Inhofe: “Under existing authority could you currently mandate the use of renewables in a state?”
McCarthy: “We do not.”
Inhofe: “Under current law and policies, the EPA couldn’t enforce a state renewable portfolio standard, but under the ESPS rule they may be able to? Is that accurate?”
McCarthy: “That is one of the issues we’ve raised because the EPA often has things in state plans, some of which we enforce, some of which we don’t.”
Inhofe: “Under current law we think we cannot, but you may be able to under the ESPS when the time comes?”
McCarthy: “Actually, the one certainty I have is that we will be able to enforce the amount of carbon dioxide from fossil fuel facilities, if this rule goes as proposed.”
The point of Inhofe’s line of questioning was to highlight to legal uncertainty surrounding the EPA’s latest carbon dioxide rule. Republicans, coal companies and utilities have been questioning how the EPA would actually enforce emissions reductions within state borders.
A coalition of industries recently sent a letter to the EPA, questioning the viability of the agency’s carbon dioxide limits. The group, co-chaired by the National Association of Manufacturers and the U.S. Chamber of Commerce, said the structure of the carbon limits “raises significant legal and practical questions regarding the viability of the rule.”
“EPA has to date failed to answer such questions, and provided little to no information regarding what authority it is relying upon to institute such an expansive regime, and how it intends to proceed if it does not approve of individual state implementation plans,” reads a letter from the Partnership for a Better Energy Future to the EPA. “This is critical information that EPA should disclose in the interest of maximizing transparency and continued cooperation with states and stakeholders.”
Inhofe also pointed out that since it’s unclear whether or not the EPA currently has the authority to fully enforce the rule, it must expand its regulatory to do so. He pressed McCarthy on that point, which she denied.
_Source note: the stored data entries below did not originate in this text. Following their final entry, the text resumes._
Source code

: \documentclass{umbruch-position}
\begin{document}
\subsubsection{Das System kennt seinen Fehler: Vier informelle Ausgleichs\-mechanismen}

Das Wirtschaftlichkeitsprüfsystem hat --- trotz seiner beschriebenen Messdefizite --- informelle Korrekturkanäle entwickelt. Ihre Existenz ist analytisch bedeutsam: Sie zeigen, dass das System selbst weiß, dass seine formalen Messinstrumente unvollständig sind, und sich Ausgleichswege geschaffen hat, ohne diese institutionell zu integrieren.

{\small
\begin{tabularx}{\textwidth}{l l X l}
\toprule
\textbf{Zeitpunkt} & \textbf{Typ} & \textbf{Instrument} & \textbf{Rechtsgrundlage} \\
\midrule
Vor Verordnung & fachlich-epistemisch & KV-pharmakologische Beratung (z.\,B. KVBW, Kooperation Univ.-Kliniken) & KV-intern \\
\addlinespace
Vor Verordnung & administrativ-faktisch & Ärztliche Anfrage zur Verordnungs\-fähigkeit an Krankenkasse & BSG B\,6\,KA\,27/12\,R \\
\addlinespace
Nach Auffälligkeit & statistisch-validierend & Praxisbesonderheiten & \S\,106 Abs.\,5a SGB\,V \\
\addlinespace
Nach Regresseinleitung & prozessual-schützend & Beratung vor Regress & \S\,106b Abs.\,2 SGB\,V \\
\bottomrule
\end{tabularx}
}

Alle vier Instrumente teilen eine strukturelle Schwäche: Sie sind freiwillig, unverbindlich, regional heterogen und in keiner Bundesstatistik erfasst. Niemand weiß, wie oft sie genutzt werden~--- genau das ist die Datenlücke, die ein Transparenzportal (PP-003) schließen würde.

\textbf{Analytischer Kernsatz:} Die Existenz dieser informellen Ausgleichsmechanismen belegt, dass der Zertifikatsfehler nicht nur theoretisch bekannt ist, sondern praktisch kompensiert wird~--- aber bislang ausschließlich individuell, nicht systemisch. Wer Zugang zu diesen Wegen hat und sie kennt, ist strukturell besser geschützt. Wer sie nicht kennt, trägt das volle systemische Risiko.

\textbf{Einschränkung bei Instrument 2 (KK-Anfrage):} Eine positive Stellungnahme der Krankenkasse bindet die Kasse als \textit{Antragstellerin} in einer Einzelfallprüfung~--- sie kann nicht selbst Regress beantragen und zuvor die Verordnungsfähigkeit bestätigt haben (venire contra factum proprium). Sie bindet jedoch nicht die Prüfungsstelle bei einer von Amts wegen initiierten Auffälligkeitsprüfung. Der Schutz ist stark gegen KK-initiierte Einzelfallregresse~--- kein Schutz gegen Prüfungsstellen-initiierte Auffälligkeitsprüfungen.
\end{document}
Inhofe and McCarthy’s dialogue continues:
Inhofe: “What I’m trying to get to here: this rule would be a broad expansion of the authority the EPA has over states—that has broad political impacts and could dramatically reshape the entire sector of the economy. Isn’t that exactly what the Supreme Court ruled against in the UARG case? — the expansion of authority you would be having.”
McCarthy: “I don’t think that the Supreme Court indicated that we were expanding our authority in that case, but sir, questions have been raised about what we do with plans and what’s included and how that can be implemented, and we’re working through those issues with the states, but all the EPA is doing here is regulating pollution from sources that we regulate —”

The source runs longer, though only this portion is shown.